Everything’s been from the ruling class point of view.
That’s why the idea that there hasn’t been an X-Men team this entire time so preposterous.
All we’ve seen are X-Men teams.
It depends on what is meant by the term “X-Men”.
I mean, Hickman seems to be using the term at the most literal, as in Cyclops, Jean, Wolverine, and probably a few other characters on a team together.
In that sense, a team made up of former New Mutants cast members not explicitly calling themselves “The X-Men” would definitely not count as a X-Men team.
Books that flesh out the day-to-day life of how Krakoan society is organized and works is sorely needed.
New Mutants would have been a perfect opportunity to deal with this aspect.
A ground-level view of how the existence of Krakoa has effected the wider Marvel Earth is sorely needed.
Those aren’t really stories that Hickman seems to be interested in telling.
Basically, the status quo has changed…all mutants are living on an island now…but, otherwise, for all intents and purposes, the stories being told are very similar to the stories that the writers would have told with these sets of characters in any setting.
Which, I think, is sort of the point of this relaunch, although most readers have certainly been expecting something a bit more creative from Hickman.
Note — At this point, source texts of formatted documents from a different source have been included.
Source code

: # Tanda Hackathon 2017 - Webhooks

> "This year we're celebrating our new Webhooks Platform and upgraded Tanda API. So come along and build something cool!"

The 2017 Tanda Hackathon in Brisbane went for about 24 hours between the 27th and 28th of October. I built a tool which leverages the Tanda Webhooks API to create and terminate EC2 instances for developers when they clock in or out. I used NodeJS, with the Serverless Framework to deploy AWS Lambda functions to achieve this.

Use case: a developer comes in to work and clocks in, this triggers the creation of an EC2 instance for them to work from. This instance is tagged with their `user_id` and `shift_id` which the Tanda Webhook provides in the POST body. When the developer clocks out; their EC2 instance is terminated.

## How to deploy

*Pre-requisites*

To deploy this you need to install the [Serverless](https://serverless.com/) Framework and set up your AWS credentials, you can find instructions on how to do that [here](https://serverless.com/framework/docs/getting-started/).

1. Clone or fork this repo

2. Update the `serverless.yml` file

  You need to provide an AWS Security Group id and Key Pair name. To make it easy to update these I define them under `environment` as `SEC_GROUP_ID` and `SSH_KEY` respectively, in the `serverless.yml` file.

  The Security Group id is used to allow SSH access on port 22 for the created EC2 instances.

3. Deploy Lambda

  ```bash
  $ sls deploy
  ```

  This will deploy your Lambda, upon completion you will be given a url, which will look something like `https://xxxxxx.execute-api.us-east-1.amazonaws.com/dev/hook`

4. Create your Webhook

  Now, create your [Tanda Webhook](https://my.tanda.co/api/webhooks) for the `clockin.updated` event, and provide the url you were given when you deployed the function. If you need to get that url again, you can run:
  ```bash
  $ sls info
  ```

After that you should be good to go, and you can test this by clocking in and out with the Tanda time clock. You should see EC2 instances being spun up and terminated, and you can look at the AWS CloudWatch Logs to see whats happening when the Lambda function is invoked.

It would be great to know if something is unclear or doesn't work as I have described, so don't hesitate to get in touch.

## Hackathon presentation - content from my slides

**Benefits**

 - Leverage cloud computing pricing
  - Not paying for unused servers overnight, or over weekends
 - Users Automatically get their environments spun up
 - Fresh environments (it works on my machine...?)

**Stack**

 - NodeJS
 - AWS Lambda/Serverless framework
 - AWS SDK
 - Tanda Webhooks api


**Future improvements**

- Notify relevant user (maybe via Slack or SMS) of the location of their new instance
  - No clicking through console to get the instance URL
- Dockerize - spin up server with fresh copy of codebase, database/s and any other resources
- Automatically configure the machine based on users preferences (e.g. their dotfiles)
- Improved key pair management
As I said in a different response, I do think Hickman will return to themes from House/Powers eventually, but in the meantime, this really can’t be considered to be a high-concept project.
Flaviano’s art was good, great Mike Del Mundo covers. But this was an issue of story, maybe two. Glad to have Flaviano for 3 issues but it felt too decompressed. Maybe I’m forgetting the b-plot?
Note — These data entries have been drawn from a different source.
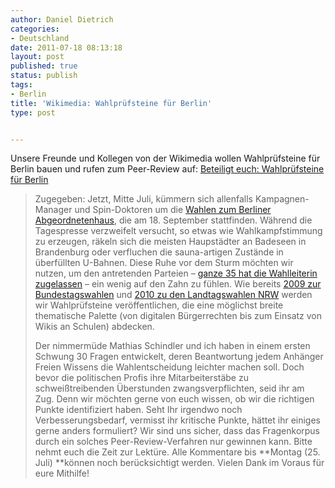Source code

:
 ```yaml
---
author: Daniel Dietrich
categories:
- Deutschland
date: 2011-07-18 08:13:18
layout: post
published: true
status: publish
tags:
- Berlin
title: 'Wikimedia: Wahlprüfsteine für Berlin'
type: post


---
```


Unsere Freunde und Kollegen von der Wikimedia wollen Wahlprüfsteine für Berlin bauen und rufen zum Peer-Review auf: [Beteiligt euch: Wahlprüfsteine für Berlin](http://blog.wikimedia.de/2011/07/18/wahlpruefsteine-berlin-entwurf/)

> Zugegeben: Jetzt, Mitte Juli, kümmern sich allenfalls Kampagnen-Manager und Spin-Doktoren um die [Wahlen zum Berliner Abgeordnetenhaus](http://de.wikipedia.org/wiki/Wahl_zum_Abgeordnetenhaus_von_Berlin_2011), die am 18. September stattfinden. Während die Tagespresse verzweifelt versucht, so etwas wie Wahlkampfstimmung zu erzeugen, räkeln sich die meisten Haupstädter an Badeseen in Brandenburg oder verfluchen die sauna-artigen Zustände in überfüllten U-Bahnen. Diese Ruhe vor dem Sturm möchten wir nutzen, um den antretenden Parteien – [ganze 35 hat die Wahlleiterin zugelassen](http://www.wahlen-berlin.de/wahlen/be2011/UebersichtZugelasseneParteien.pdf) – ein wenig auf den Zahn zu fühlen. Wie bereits [2009 zur Bundestagswahlen](http://wikimedia.de/wiki/Wahlpr%C3%BCfsteine_2009) und [2010 zu den Landtagswahlen NRW](http://blog.wikimedia.de/wp-content/uploads/Wahlpr%C3%BCfsteine-zur-Landtagswahl-NRW.pdf) werden wir Wahlprüfsteine veröffentlichen, die eine möglichst breite thematische Palette (von digitalen Bürgerrechten bis zum Einsatz von Wikis an Schulen) abdecken.
> 
> Der nimmermüde Mathias Schindler und ich haben in einem ersten Schwung 30 Fragen entwickelt, deren Beantwortung jedem Anhänger Freien Wissens die Wahlentscheidung leichter machen soll. Doch bevor die politischen Profis ihre Mitarbeiterstäbe zu schweißtreibenden Überstunden zwangsverpflichten, seid ihr am Zug. Denn wir möchten gerne von euch wissen, ob wir die richtigen Punkte identifiziert haben. Seht Ihr irgendwo noch Verbesserungsbedarf, vermisst ihr kritische Punkte, hättet ihr einiges gerne anders formuliert? Wir sind uns sicher, dass das Fragenkorpus durch ein solches Peer-Review-Verfahren nur gewinnen kann. Bitte nehmt euch die Zeit zur Lektüre. Alle Kommentare bis **Montag (25. Juli) **können noch berücksichtigt werden. Vielen Dank im Voraus für eure Mithilfe!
I appreciate that Brisson keeps giving Glob page time. After Glob Loves Man Kills, it had to be Glob in the DoX story.
This was the book I was most interested in upon announcement of the revamp, and has quickly become the one I was most disappointed in. It’s never really clicked, and I dropped it with issue 10. So it lasted longer than Fallen Angels, Excalibur and X-Men, but only just.
I’m with Gareth. Seeing the original New Mutants together (more or less) was a huge draw. But making it a “comedy” was a terrible choice.
The characters acted ridiculous and useless until they were suddenly (and temporarily) replaced by other characters I didn’t care about.
I feel like there’s got to be a built-in audience for Sam, Dani, and the rest of the gang. What a way to waste our interest and goodwill.
I think the hacking of the DOX website was supposed to expose the name and address of anyone who anonymously tried to dox a mutant.